-1

How to find if one or multiple specific sub-strings of an element of a list is duplicate. As in present in the other elements of the list, and then make the list unique by only keeping the first element that has those sub-strings in them and remove every other one (the elements that contain the duplicates).

Example:

SUBSTRINGS=['banana','chocolate']
MYLIST=['1 banana cake','2 banana cake','3 cherry cake','4 chocolate cake','5 chocolate cake','6 banana cake','7 pineapple cake']

The repeating substrings are banana and chocolate in this case.After the processing the list should become:

MYLIST=['1 banana cake','3 cherry cake','4 chocolate cake','7 pineapple cake']
the.salman.a
  • 945
  • 8
  • 29
  • This link have a solution for you. [https://stackoverflow.com/questions/8122079/python-how-to-check-a-string-for-substrings-from-a-list](https://stackoverflow.com/questions/8122079/python-how-to-check-a-string-for-substrings-from-a-list) – mayur kasar Mar 29 '18 at 10:57
  • So what if the element '# cherry cake' appeared more than 1 times in MYLIST, but 'cherry' it is not included in the SUBSTRINGS list? – Glrs Mar 29 '18 at 11:13
  • @TasosGlrs then ignore it, only the ones that are listed in the SUBSTRINGS list should be processed. – douglas780 Mar 29 '18 at 11:16

2 Answers2

0

Here we construct a list new_list by iteration over the original MYLIST. We keep track of which substrings (from SUBSTRINGS) have already been used, using the all_substrings set.
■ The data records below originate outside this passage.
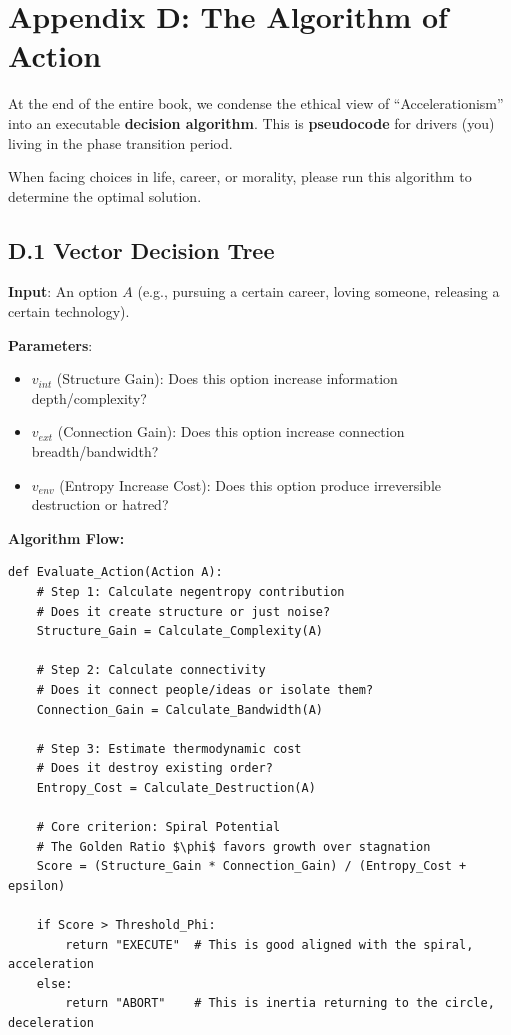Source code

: \section{Appendix D: The Algorithm of Action}

At the end of the entire book, we condense the ethical view of ``Accelerationism'' into an executable \textbf{decision algorithm}. This is \textbf{pseudocode} for drivers (you) living in the phase transition period.

When facing choices in life, career, or morality, please run this algorithm to determine the optimal solution.

\subsection{D.1 Vector Decision Tree}

\textbf{Input}: An option $A$ (e.g., pursuing a certain career, loving someone, releasing a certain technology).

\textbf{Parameters}:

\begin{itemize}
\item $v_{int}$ (Structure Gain): Does this option increase information depth/complexity?

\item $v_{ext}$ (Connection Gain): Does this option increase connection breadth/bandwidth?

\item $v_{env}$ (Entropy Increase Cost): Does this option produce irreversible destruction or hatred?
\end{itemize}

\textbf{Algorithm Flow:}

\begin{verbatim}
def Evaluate_Action(Action A):
    # Step 1: Calculate negentropy contribution
    # Does it create structure or just noise?
    Structure_Gain = Calculate_Complexity(A) 
    
    # Step 2: Calculate connectivity
    # Does it connect people/ideas or isolate them?
    Connection_Gain = Calculate_Bandwidth(A)
    
    # Step 3: Estimate thermodynamic cost
    # Does it destroy existing order?
    Entropy_Cost = Calculate_Destruction(A)
    
    # Core criterion: Spiral Potential
    # The Golden Ratio $\phi$ favors growth over stagnation
    Score = (Structure_Gain * Connection_Gain) / (Entropy_Cost + epsilon)
    
    if Score > Threshold_Phi:
        return "EXECUTE"  # This is good aligned with the spiral, acceleration
    else:
        return "ABORT"    # This is inertia returning to the circle, deceleration
\end{verbatim}

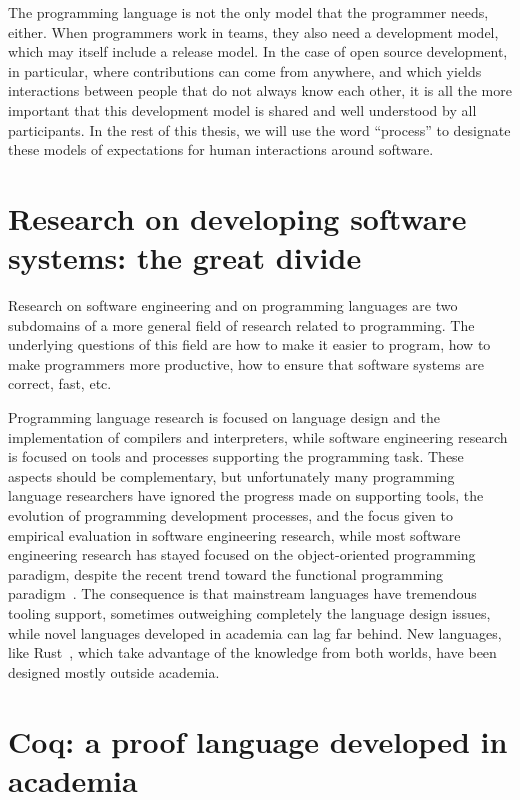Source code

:The programming language is not the only model that the programmer needs, either.
When programmers work in teams, they also need a development model, which may itself include a release model.
In the case of open source development, in particular, where contributions can come from anywhere, and which yields interactions between people that do not always know each other, it is all the more important that this
development model is shared and well understood by all participants.
In the rest of this thesis, we will use the word ``process'' to designate these models of expectations for human interactions around software.

\section{Research on developing software systems: the great divide}

Research on software engineering and on programming languages are two subdomains of a more general field of research related to programming.
The underlying questions of this field are how to make it easier to program, how to make programmers more productive, how to ensure that software systems are correct, fast, etc.

Programming language research is focused on language design and the implementation of compilers and interpreters, while software engineering research is focused on tools and processes supporting the programming task.
These aspects should be complementary, but unfortunately many programming language researchers have ignored the progress made on supporting tools, the evolution of programming development processes, and the focus given to empirical evaluation in software engineering research, while most software engineering research has stayed focused on the object-oriented programming paradigm, despite the recent trend toward the functional programming paradigm~\cite{murphy2014programming}.
The consequence is that mainstream languages have tremendous tooling support, sometimes outweighing completely the language design issues, while novel languages developed in academia can lag far behind.
New languages, like Rust~\cite{matsakis2014rust}, which take advantage of the knowledge from both worlds, have been designed mostly outside academia.

\section{Coq: a proof language developed in academia}

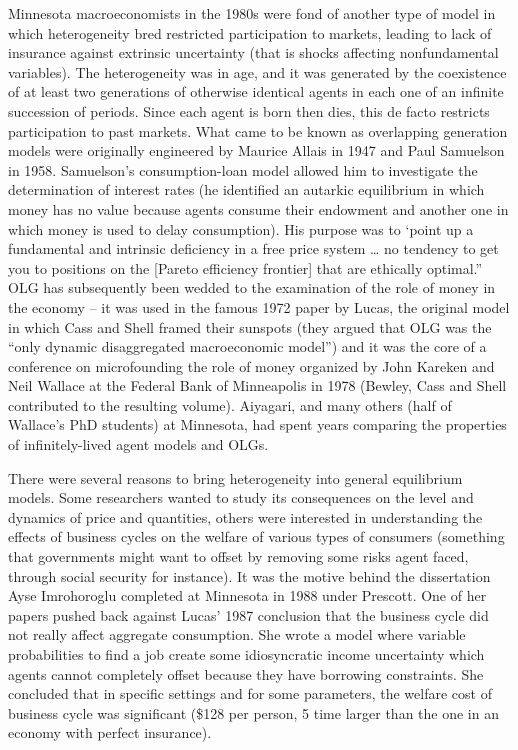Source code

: \documentclass[cn,10pt,math=newtx,citestyle=gb7714-2015,bibstyle=gb7714-2015]{elegantbook}
\begin{document}
	Minnesota macroeconomists in the 1980s were fond of another type of model in which heterogeneity bred restricted participation to markets, leading to lack of insurance against extrinsic uncertainty (that is shocks affecting nonfundamental variables). The heterogeneity was in age, and it was generated by the coexistence of at least two generations of otherwise identical agents in each one of an infinite succession of periods. Since each agent is born then dies, this  de facto restricts participation to past markets. What came to be known as overlapping generation models were originally engineered by Maurice Allais in 1947 and Paul Samuelson in 1958. Samuelson’s consumption-loan model allowed him to investigate the determination of interest rates (he identified an autarkic equilibrium in which money has no value because agents consume their endowment and another one in which money is used to delay consumption). His purpose was to ‘point up a fundamental and intrinsic deficiency in a free price system … no tendency to get you to positions on the [Pareto efficiency frontier] that are ethically optimal.” OLG has subsequently been wedded to the examination of the role of money in the economy – it was used in the famous 1972 paper by Lucas, the original model in which Cass and Shell framed their sunspots (they argued that OLG was the “only dynamic disaggregated macroeconomic model”) and it was the core of a conference on microfounding the role of money organized by John Kareken and Neil Wallace at the Federal Bank of Minneapolis in 1978 (Bewley, Cass and Shell contributed to the resulting volume). Aiyagari, and many others (half of Wallace’s PhD students) at Minnesota, had spent years comparing the properties of infinitely-lived agent models and OLGs.
	
	There were several reasons to bring heterogeneity into general equilibrium models. Some researchers wanted to study its consequences on the level and dynamics of price and quantities, others were interested in understanding the effects of business cycles on the welfare of various types of consumers (something that governments might want to offset by removing some risks agent faced, through social security for instance). It was the motive behind the dissertation Ayse Imrohoroglu completed at Minnesota in 1988 under Prescott. One of her papers pushed back against Lucas’ 1987 conclusion that the business cycle did not really affect aggregate consumption. She wrote a model where variable probabilities to find a job create some idiosyncratic income uncertainty which agents cannot completely offset because they have borrowing constraints. She concluded that in specific settings and for some parameters, the welfare cost of business cycle was significant (\$128 per person, 5 time larger than the one in an economy with perfect insurance).
	
\end{document}
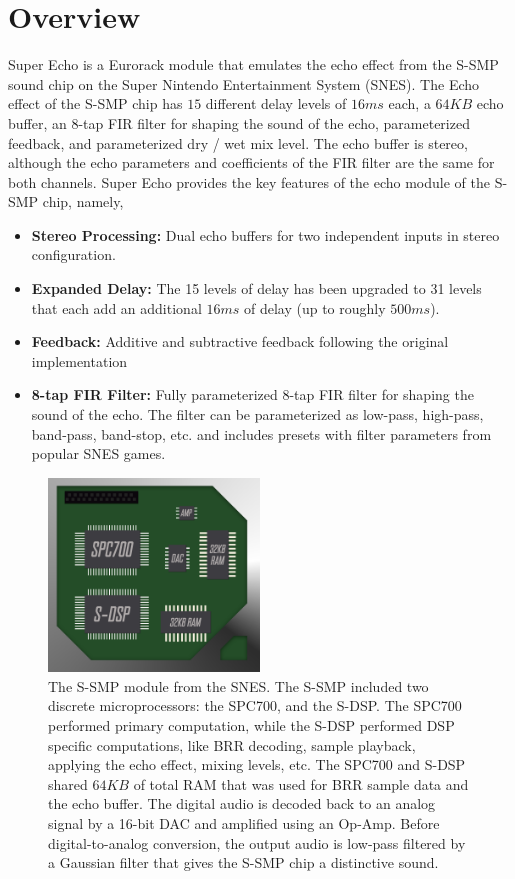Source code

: \documentclass[12pt,letter]{article}
\begin{document}


\section{Overview}

Super Echo is a Eurorack module that emulates the echo effect from the S-SMP sound chip on the Super Nintendo Entertainment System (SNES). The Echo effect of the S-SMP chip has $15$ different delay levels of $16ms$ each, a $64KB$ echo buffer, an 8-tap FIR filter for shaping the sound of the echo, parameterized feedback, and parameterized dry / wet mix level. The echo buffer is stereo, although the echo parameters and coefficients of the FIR filter are the same for both channels. Super Echo provides the key features of the echo module of the S-SMP chip, namely,
\begin{itemize}
  \item \textbf{Stereo Processing:} Dual echo buffers for two independent inputs in stereo configuration.
  \item \textbf{Expanded Delay:} The 15 levels of delay has been upgraded to 31 levels that each add an additional $16ms$ of delay (up to roughly $500ms$).
  \item \textbf{Feedback:} Additive and subtractive feedback following the original implementation
  \item \textbf{8-tap FIR Filter:} Fully parameterized 8-tap FIR filter for shaping the sound of the echo. The filter can be parameterized as low-pass, high-pass, band-pass, band-stop, etc. and includes presets with filter parameters from popular SNES games.
\end{itemize}

\begin{figure}[!b]
\centering
\includegraphics[width=0.5\textwidth]{img/Chip}
\caption*{\small The S-SMP module from the SNES. The S-SMP included two discrete microprocessors: the SPC700, and the S-DSP. The SPC700 performed primary computation, while the S-DSP performed DSP specific computations, like BRR decoding, sample playback, applying the echo effect, mixing levels, etc. The SPC700 and S-DSP shared $64KB$ of total RAM that was used for BRR sample data and the echo buffer. The digital audio is decoded back to an analog signal by a 16-bit DAC and amplified using an Op-Amp. Before digital-to-analog conversion, the output audio is low-pass filtered by a Gaussian filter that gives the S-SMP chip a distinctive sound.}
\end{figure}
\end{document}
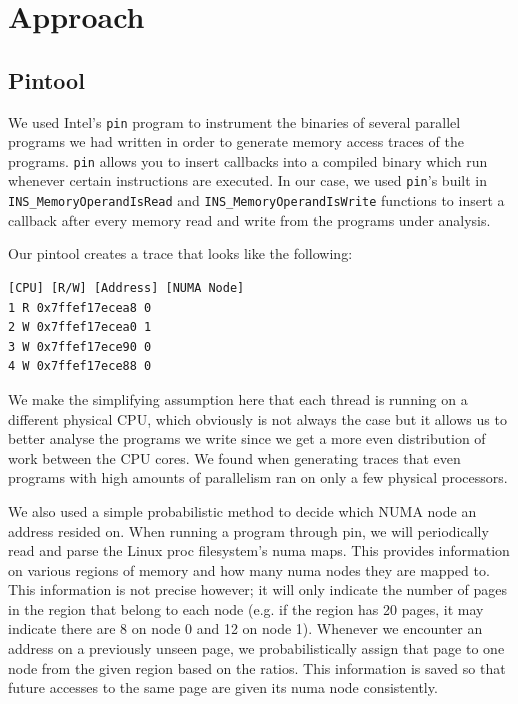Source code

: \documentclass{article}
\begin{document}
\section{Approach}

\subsection{Pintool}
We used Intel's \texttt{pin} program to instrument the binaries of several parallel programs we had written in order to generate memory access traces of the programs.  \texttt{pin} allows you to insert callbacks into a compiled binary which run whenever certain instructions are executed.  In our case, we used \texttt{pin}'s built in \texttt{INS\_MemoryOperandIsRead} and \texttt{INS\_MemoryOperandIsWrite} functions to insert a callback after every memory read and write from the programs under analysis.

Our pintool creates a trace that looks like the following:
\begin{lstlisting}[numbers=none]
[CPU] [R/W] [Address] [NUMA Node]
1 R 0x7ffef17ecea8 0
2 W 0x7ffef17ecea0 1
3 W 0x7ffef17ece90 0
4 W 0x7ffef17ece88 0
\end{lstlisting}

We make the simplifying assumption here that each thread is running on a different physical CPU, which obviously is not always the case but it allows us to better analyse the programs we write since we get a more even distribution of work between the CPU cores.  We found when generating traces that even programs with high amounts of parallelism ran on only a few physical processors.

We also used a simple probabilistic method to decide which NUMA node an address resided on.  When running a program through pin, we will periodically read and parse the Linux proc filesystem's numa maps.  This provides information on various regions of memory and how many numa nodes they are mapped to.  This information is not precise however; it will only indicate the number of pages in the region that belong to each node (e.g. if the region has 20 pages, it may indicate there are 8 on node 0 and 12 on node 1).  Whenever we encounter an address on a previously unseen page, we probabilistically assign that page to one node from the given region based on the ratios.  This information is saved so that future accesses to the same page are given its numa node consistently.
\end{document}
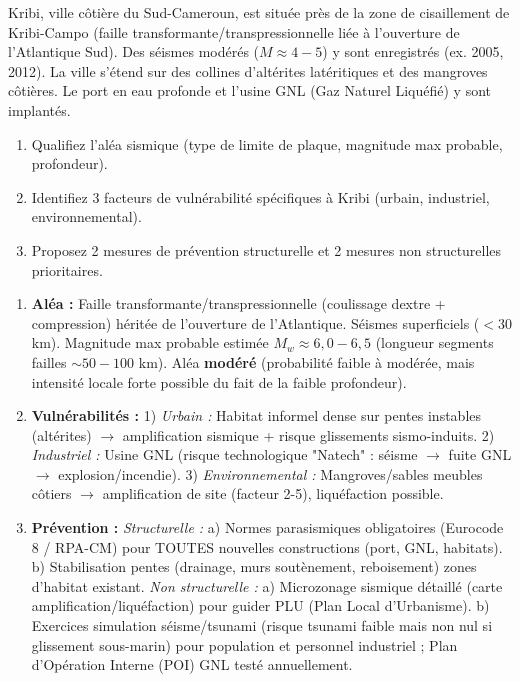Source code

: \documentclass[11pt]{article}
\begin{document}
\begin{exercice}
Kribi, ville côtière du Sud-Cameroun, est située près de la zone de cisaillement de Kribi-Campo (faille transformante/transpressionnelle liée à l'ouverture de l'Atlantique Sud). Des séismes modérés ($M \approx 4-5$) y sont enregistrés (ex. 2005, 2012). La ville s'étend sur des collines d'altérites latéritiques et des mangroves côtières. Le port en eau profonde et l'usine GNL (Gaz Naturel Liquéfié) y sont implantés.
\begin{enumerate}
    \item Qualifiez l'aléa sismique (type de limite de plaque, magnitude max probable, profondeur).
    \item Identifiez 3 facteurs de vulnérabilité spécifiques à Kribi (urbain, industriel, environnemental).
    \item Proposez 2 mesures de prévention structurelle et 2 mesures non structurelles prioritaires.
\end{enumerate}
\end{exercice}

\begin{corrige}
\begin{enumerate}
    \item \textbf{Aléa :} Faille transformante/transpressionnelle (coulissage dextre + compression) héritée de l'ouverture de l'Atlantique. Séismes superficiels ($< 30$ km). Magnitude max probable estimée $M_w \approx 6,0-6,5$ (longueur segments failles $\sim 50-100$ km). Aléa \textbf{modéré} (probabilité faible à modérée, mais intensité locale forte possible du fait de la faible profondeur).
    \item \textbf{Vulnérabilités :} 1) \textit{Urbain :} Habitat informel dense sur pentes instables (altérites) $\rightarrow$ amplification sismique + risque glissements sismo-induits. 2) \textit{Industriel :} Usine GNL (risque technologique "Natech" : séisme $\rightarrow$ fuite GNL $\rightarrow$ explosion/incendie). 3) \textit{Environnemental :} Mangroves/sables meubles côtiers $\rightarrow$ amplification de site (facteur 2-5), liquéfaction possible.
    \item \textbf{Prévention :} \textit{Structurelle :} a) Normes parasismiques obligatoires (Eurocode 8 / RPA-CM) pour TOUTES nouvelles constructions (port, GNL, habitats). b) Stabilisation pentes (drainage, murs soutènement, reboisement) zones d'habitat existant. \textit{Non structurelle :} a) Microzonage sismique détaillé (carte amplification/liquéfaction) pour guider PLU (Plan Local d'Urbanisme). b) Exercices simulation séisme/tsunami (risque tsunami faible mais non nul si glissement sous-marin) pour population et personnel industriel ; Plan d'Opération Interne (POI) GNL testé annuellement.
\end{enumerate}
\end{corrige}
\end{document}
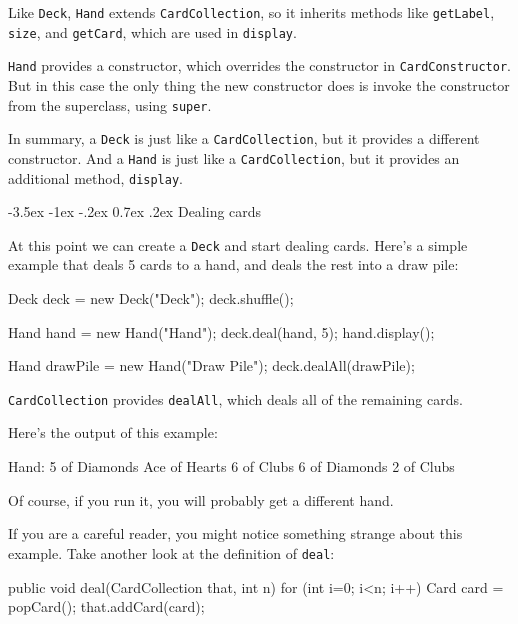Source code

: \documentclass[12pt]{book}
\makeatletter
\theoremstyle{exercise}
\newcommand{\java}[1]{\verb"#1"}
\renewcommand{\section}{\@startsection{section}{1}{\z@}%
    {-3.5ex \@plus -1ex \@minus -.2ex}%
    {0.7ex \@plus.2ex}%
    {\normalfont\Large\bfseries}}
\newcommand{\java}[1]{\lstinline{#1}} %
\makeatother
\begin{document}
Like \java{Deck}, \java{Hand} extends \java{CardCollection}, so it inherits methods like \java{getLabel}, \java{size}, and \java{getCard}, which are used in \java{display}.

\java{Hand} provides a constructor, which overrides the constructor in \java{CardConstructor}.
But in this case the only thing the new constructor does is invoke the constructor from the superclass, using \java{super}.

In summary, a \java{Deck} is just like a \java{CardCollection}, but it provides a different constructor.
And a \java{Hand} is just like a \java{CardCollection}, but it provides an additional method, \java{display}.


\section{Dealing cards}

At this point we can create a \java{Deck} and start dealing cards.
Here's a simple example that deals 5 cards to a hand, and deals the rest into a draw pile:

\begin{code}
        Deck deck = new Deck("Deck");
        deck.shuffle();

        Hand hand = new Hand("Hand");
        deck.deal(hand, 5);
        hand.display();

        Hand drawPile = new Hand("Draw Pile");
        deck.dealAll(drawPile);
\end{code}

\java{CardCollection} provides \java{dealAll}, which deals all of the remaining cards.

Here's the output of this example:

\begin{stdout}
Hand: 
5 of Diamonds
Ace of Hearts
6 of Clubs
6 of Diamonds
2 of Clubs
\end{stdout}

Of course, if you run it, you will probably get a different hand.

If you are a careful reader, you might notice something strange about this example.
Take another look at the definition of \java{deal}:

\begin{code}
    public void deal(CardCollection that, int n) {
        for (int i=0; i<n; i++) {
            Card card = popCard();
            that.addCard(card);
        }
    }
\end{code}
\end{document}
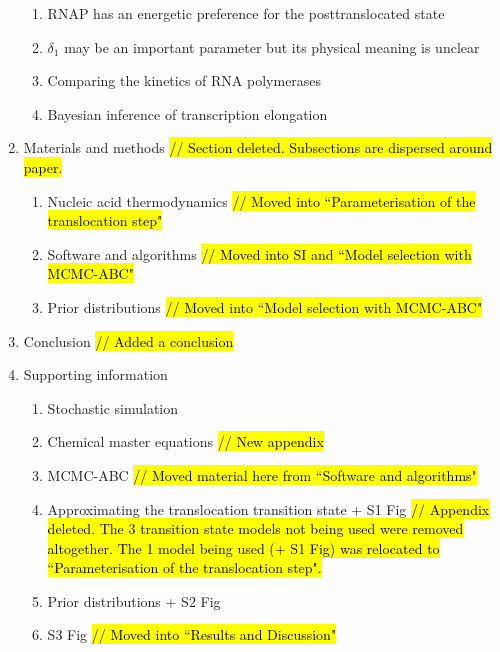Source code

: \documentclass[12pt]{article}
\begin{document}
\begin{enumerate}
\begin{enumerate}
		\item RNAP has an energetic preference for the posttranslocated
state

		\item $\delta_1$ may be an important parameter but its physical meaning is
unclear

		\item Comparing the kinetics of RNA polymerases

		\item Bayesian inference of transcription elongation


	\end{enumerate}
	
	
	\item Materials and methods  \hl{ // Section deleted. Subsections are dispersed around paper. } 
	\begin{enumerate}

		\item Nucleic acid thermodynamics \hl{// Moved into ``Parameterisation of the translocation step"}
		
		
		\item Software and algorithms \hl{// Moved into SI and ``Model selection with MCMC-ABC"}
		
		\item Prior distributions \hl{// Moved into ``Model selection with MCMC-ABC"}



	\end{enumerate}
	
	
	\item Conclusion  \hl{ // Added a conclusion}
	
	
	\item Supporting information
	\begin{enumerate}

		\item Stochastic simulation
		
		\item Chemical master equations  \hl{// New appendix}
		
		\item MCMC-ABC \hl{// Moved material here from ``Software and algorithms"}
		
		\item Approximating the translocation transition state  + S1 Fig \hl{// Appendix deleted. The 3 transition state models not being used were removed altogether. The 1 model being used (+ S1 Fig) was relocated to ``Parameterisation of the translocation step".}
		
		
		\item Prior distributions + S2 Fig
		
		
		\item S3 Fig \hl{// Moved into ``Results and Discussion"}



	\end{enumerate}



\end{enumerate}
\end{document}
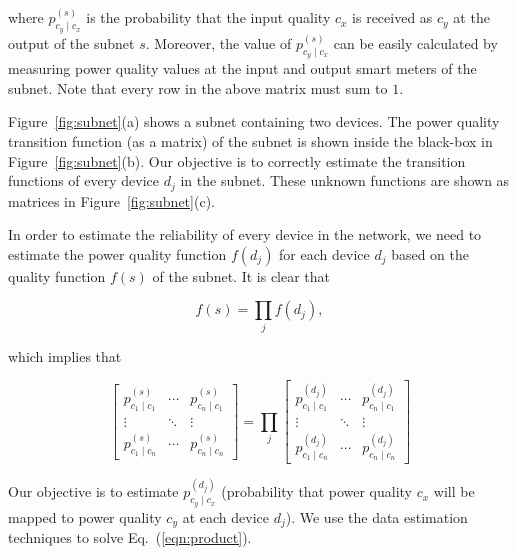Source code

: \noindent
where $p_{c_y  \mid c_x}^{(s)}$ is the probability that the input quality $c_x$ is received as $c_y$ at the output of the subnet $s$. Moreover, the value of $p_{c_y  \mid c_x}^{(s)}$ can be easily calculated by measuring power quality values at the input and output smart meters of the subnet. Note that every row in the above matrix must sum to $1$.

Figure~\ref{fig:subnet}(a) shows a subnet containing two devices. The power quality transition function (as a matrix) of the subnet is shown inside the black-box in Figure~\ref{fig:subnet}(b). Our objective is to correctly estimate the transition functions of every device $d_j$ in the subnet. These unknown functions are shown as matrices in Figure~\ref{fig:subnet}(c).

In order to estimate the reliability of every device in the network, we need to estimate the power quality function $f(d_j)$ for each device $d_j$ based on the quality function $f(s)$ of the subnet. It is clear that

\begin{equation}
f(s) = \prod_{j} f(d_j),
\end{equation}

\noindent
which implies that

\begin{equation}
\left[\begin{array}{ccc}
p_{c_1  \mid c_1}^{(s)} & \cdots & p_{c_n  \mid c_1}^{(s)}\\
\vdots & \ddots & \vdots\\
p_{c_1  \mid c_n}^{(s)} & \cdots & p_{c_n  \mid c_n}^{(s)}
\end{array}\right]= \prod_j { \left[\begin{array}{ccc}
p_{c_1 \mid c_1}^{(d_j)} & \cdots & p_{c_n  \mid c_1}^{(d_j)}\\
\vdots & \ddots & \vdots\\
p_{c_1 \mid c_n}^{(d_j)} & \cdots & p_{c_n \mid c_n}^{(d_j)}\end{array}\right]}
\label{eqn:product}
\end{equation}

Our objective is to estimate $p_{c_y \mid c_x}^{(d_j)}$ (probability that power quality $c_x$ will be mapped to power quality $c_y$ at each device $d_j$). We use the data estimation techniques to solve Eq.~(\ref{eqn:product}).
SUBSTRINGS = {'banana', 'chocolate'}
MYLIST = ['1 banana cake', '2 banana cake', '3 cherry cake', '4 chocolate cake', '5 chocolate cake', '6 banana cake', '7 pineapple cake']

new_list = []
all_substrings = set()
for el in MYLIST:
    # All substrings of this element
    substrings = set(el.split())
    # Add this element if it does not have any substrings in common
    # with the all_substrings set.
    if not any(substring in all_substrings for substring in substrings):
        new_list.append(el)
    # Add current substrings which are also present
    # in SUBSTRINGS to all_substrings.
    all_substrings |= (substrings & SUBSTRINGS)
print(new_list)
jmd_dk
  • 12,125
  • 9
  • 63
  • 94
0

Here is a simpler answer than the one jmd_dk posted. Both work fine as far I can see.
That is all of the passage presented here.